The nation's largest ticket-seller quietly began rolling out its system, called Ticketmaster Plus, for certain shows including a Black Sabbath concert in Massachusetts in August. More than two dozen professional sports teams have signed up, including many in the NFL. With the pro football season beginning in earnest Sunday, millions of football fans could start using the system soon. So far, about 300 events have used Ticketmaster Plus, which the company says is still in test mode.
Using a computer, ticket buyers can see where each available seat is in a stadium, how much it's selling for and whether it's a marked-up resale seat or one that hasn't been sold yet.
Before, you had to check for resales and unsold tickets separately. By seeing them together, you can tell before paying the resale price whether you can get an unsold ticket much cheaper just a row or a few seats away. For an upcoming Miami Dolphins' home game against the Atlanta Falcons, for instance, you can see that a single resale seat in Section 122 priced at $146.05 is right beside an unsold seat selling for $85.
For some happy customer, that extra $61.05 will buy a lot of hot dogs, beer and merchandise.
"This now allows fans to have one-stop shopping," said Jim Rushton, the Dolphins' chief revenue officer.
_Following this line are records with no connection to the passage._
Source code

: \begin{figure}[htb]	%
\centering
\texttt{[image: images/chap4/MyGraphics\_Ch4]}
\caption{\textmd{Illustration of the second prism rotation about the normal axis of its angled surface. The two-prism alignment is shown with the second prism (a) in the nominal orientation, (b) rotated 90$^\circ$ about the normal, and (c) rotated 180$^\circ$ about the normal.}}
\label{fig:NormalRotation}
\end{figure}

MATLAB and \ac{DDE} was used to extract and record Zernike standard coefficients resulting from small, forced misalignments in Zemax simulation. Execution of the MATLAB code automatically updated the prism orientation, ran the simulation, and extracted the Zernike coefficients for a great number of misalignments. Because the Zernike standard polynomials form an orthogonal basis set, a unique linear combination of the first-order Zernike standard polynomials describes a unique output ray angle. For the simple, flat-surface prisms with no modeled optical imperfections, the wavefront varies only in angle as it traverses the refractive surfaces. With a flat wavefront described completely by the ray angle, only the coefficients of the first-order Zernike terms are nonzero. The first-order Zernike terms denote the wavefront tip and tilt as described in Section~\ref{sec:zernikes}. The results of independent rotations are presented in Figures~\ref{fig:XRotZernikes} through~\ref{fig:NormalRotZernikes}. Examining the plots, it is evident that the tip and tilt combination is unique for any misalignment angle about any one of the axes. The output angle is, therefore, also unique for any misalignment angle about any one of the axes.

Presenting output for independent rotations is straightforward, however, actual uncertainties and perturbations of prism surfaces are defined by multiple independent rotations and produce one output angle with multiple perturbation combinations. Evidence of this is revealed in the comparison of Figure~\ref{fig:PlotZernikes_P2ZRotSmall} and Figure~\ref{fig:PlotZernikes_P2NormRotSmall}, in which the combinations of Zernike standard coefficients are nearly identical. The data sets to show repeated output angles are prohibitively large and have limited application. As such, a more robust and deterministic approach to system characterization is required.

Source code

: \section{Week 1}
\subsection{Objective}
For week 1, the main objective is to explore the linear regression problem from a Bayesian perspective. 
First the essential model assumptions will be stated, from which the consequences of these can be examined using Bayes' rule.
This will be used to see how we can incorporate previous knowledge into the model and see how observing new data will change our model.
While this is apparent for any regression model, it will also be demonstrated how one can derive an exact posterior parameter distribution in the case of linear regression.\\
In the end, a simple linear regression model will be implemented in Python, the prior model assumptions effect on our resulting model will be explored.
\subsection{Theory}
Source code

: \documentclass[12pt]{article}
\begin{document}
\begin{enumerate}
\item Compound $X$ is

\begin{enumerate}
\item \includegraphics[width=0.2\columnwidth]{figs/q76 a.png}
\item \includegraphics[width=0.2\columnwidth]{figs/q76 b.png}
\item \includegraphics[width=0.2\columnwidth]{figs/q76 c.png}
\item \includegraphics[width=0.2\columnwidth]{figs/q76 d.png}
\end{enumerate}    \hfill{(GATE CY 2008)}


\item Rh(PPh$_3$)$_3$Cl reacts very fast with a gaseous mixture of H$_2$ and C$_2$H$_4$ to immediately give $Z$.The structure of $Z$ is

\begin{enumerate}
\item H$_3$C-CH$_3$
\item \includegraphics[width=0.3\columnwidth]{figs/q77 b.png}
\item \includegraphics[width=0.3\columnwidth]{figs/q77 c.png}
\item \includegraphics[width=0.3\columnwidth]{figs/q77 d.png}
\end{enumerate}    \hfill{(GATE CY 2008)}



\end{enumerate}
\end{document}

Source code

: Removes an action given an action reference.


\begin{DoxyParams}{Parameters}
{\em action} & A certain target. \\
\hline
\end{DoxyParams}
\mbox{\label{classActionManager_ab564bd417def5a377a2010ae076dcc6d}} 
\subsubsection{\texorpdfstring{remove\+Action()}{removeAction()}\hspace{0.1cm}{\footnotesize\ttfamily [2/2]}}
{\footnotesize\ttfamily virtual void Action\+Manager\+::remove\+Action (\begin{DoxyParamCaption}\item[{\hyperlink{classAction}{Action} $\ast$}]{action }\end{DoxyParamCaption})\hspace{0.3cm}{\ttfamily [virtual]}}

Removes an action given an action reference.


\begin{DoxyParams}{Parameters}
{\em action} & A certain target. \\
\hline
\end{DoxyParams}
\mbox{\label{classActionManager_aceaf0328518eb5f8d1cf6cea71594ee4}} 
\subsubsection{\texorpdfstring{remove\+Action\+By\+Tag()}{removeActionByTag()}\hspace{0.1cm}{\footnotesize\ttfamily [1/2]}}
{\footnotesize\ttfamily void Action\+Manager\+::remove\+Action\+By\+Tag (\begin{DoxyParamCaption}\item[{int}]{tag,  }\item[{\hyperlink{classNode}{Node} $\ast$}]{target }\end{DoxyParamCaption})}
Ticket holders who are looking to sell because they can't make an event can do so from a mobile phone or computer. All transfers are electronic so there's no need to send physical tickets in the mail.
Ticketmaster, a division of Beverly Hills, Calif.-based Live Nation Entertainment Inc., is hoping its new system will help it take a larger share of the resale ticket market, which is estimated to be worth more than $4 billion in annual revenue in North America. The figure includes the resale ticket price and associated fees, which are estimated at about $1 billion a year.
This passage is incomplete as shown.